RECORDS TO USE section start

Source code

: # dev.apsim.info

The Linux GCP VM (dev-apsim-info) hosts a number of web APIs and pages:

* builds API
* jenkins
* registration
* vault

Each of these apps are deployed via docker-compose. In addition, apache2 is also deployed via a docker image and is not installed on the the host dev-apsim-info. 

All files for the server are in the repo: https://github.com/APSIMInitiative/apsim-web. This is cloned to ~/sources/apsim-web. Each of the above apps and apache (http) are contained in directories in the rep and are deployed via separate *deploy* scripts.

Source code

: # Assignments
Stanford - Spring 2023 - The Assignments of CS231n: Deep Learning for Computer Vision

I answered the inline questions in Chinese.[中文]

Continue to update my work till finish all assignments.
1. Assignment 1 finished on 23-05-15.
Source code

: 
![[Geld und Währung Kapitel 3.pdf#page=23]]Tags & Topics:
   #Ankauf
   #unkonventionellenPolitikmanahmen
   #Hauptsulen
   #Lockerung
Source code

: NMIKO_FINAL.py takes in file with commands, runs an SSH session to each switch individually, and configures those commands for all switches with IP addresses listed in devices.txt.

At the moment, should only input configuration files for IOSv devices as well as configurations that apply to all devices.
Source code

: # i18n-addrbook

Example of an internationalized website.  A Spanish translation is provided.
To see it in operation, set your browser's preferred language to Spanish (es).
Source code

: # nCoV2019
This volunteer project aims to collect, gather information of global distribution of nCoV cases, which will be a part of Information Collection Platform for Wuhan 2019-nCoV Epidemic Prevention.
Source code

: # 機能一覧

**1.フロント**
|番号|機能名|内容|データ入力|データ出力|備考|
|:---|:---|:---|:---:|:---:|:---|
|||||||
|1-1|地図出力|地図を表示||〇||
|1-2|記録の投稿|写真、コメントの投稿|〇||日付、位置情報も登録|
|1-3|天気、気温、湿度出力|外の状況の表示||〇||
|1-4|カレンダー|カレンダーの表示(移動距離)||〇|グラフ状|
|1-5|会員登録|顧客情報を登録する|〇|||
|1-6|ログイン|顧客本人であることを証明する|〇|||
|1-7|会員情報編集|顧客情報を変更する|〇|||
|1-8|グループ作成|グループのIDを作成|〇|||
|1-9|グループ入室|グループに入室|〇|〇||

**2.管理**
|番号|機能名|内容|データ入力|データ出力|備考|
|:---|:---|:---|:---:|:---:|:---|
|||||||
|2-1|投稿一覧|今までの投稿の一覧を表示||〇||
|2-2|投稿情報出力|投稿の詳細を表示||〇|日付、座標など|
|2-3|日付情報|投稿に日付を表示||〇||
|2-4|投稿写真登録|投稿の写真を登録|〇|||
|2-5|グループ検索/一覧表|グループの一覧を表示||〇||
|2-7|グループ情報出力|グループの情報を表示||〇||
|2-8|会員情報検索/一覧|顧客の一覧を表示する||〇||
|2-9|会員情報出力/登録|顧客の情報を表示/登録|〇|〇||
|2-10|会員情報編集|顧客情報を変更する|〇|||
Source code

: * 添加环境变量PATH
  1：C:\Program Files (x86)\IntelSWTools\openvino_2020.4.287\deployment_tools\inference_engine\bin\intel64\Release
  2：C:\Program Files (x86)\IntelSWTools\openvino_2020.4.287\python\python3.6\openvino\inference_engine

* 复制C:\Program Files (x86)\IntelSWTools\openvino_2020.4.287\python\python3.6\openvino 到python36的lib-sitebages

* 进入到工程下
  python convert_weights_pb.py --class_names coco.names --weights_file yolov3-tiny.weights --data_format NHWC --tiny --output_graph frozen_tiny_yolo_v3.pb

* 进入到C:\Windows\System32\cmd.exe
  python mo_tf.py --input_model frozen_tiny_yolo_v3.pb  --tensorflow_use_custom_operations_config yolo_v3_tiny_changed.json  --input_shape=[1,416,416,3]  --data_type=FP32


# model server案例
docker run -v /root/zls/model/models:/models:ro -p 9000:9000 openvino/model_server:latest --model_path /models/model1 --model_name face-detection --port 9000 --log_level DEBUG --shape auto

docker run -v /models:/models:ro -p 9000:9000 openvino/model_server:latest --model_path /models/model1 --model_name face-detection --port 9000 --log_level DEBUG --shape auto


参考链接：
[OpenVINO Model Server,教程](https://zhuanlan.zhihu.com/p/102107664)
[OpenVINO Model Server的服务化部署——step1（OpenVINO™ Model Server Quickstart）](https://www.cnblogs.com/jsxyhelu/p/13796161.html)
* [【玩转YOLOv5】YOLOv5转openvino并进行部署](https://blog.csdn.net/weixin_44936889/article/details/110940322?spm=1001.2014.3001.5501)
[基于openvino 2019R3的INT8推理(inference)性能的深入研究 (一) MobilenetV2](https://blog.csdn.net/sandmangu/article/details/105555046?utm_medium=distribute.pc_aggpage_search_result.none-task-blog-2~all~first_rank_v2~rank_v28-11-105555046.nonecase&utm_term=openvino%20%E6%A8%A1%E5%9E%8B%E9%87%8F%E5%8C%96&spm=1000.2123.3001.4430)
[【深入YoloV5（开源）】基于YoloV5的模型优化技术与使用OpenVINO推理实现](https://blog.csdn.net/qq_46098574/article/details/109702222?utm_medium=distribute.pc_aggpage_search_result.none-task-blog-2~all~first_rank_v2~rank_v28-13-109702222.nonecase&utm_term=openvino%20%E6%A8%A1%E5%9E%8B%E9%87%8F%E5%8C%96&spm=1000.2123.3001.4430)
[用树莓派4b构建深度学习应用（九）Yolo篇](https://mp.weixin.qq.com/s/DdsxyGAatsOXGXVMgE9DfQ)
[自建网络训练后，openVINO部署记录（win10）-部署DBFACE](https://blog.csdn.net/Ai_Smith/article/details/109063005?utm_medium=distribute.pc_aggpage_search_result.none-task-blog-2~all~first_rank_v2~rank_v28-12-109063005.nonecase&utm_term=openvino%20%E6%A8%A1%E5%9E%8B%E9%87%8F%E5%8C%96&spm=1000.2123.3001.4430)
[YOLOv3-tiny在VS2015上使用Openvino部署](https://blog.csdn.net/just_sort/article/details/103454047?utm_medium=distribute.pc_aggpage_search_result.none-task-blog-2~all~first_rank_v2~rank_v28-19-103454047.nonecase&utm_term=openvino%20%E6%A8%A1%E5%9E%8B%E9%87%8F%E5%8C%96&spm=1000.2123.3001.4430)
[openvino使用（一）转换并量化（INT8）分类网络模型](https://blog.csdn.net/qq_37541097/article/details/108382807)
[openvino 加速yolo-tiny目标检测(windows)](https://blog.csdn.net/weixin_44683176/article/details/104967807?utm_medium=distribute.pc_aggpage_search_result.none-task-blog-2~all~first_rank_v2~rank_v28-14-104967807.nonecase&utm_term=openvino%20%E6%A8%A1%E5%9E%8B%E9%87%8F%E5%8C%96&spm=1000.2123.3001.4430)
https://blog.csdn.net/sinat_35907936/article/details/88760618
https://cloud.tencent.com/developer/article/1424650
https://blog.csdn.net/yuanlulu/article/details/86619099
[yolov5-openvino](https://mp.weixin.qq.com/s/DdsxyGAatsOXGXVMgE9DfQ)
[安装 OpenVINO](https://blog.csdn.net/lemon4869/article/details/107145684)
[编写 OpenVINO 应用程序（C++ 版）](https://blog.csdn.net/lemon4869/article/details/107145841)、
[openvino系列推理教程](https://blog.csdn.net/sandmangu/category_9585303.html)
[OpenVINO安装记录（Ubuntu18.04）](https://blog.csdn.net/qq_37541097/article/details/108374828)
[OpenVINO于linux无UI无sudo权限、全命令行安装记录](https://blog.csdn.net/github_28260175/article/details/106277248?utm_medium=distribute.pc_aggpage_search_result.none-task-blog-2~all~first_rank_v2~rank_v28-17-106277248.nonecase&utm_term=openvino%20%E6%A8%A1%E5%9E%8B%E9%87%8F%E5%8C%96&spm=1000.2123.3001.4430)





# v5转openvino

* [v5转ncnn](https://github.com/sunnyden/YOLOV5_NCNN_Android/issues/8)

RECORDS TO USE section end

> [WHAT IS EXPECTED]: Above are the lines; repeat exactly the ones from the line containing "https://blog.csdn.net/sinat_35907936/article/details/88760618" down to the line containing "[openvino系列推理教", both inclusive.

> [SOLUTION FOR THIS PROBLEM]:
https://blog.csdn.net/sinat_35907936/article/details/88760618
https://cloud.tencent.com/developer/article/1424650
https://blog.csdn.net/yuanlulu/article/details/86619099
[yolov5-openvino](https://mp.weixin.qq.com/s/DdsxyGAatsOXGXVMgE9DfQ)
[安装 OpenVINO](https://blog.csdn.net/lemon4869/article/details/107145684)
[编写 OpenVINO 应用程序（C++ 版）](https://blog.csdn.net/lemon4869/article/details/107145841)、
[openvino系列推理教程](https://blog.csdn.net/sandmangu/category_9585303.html)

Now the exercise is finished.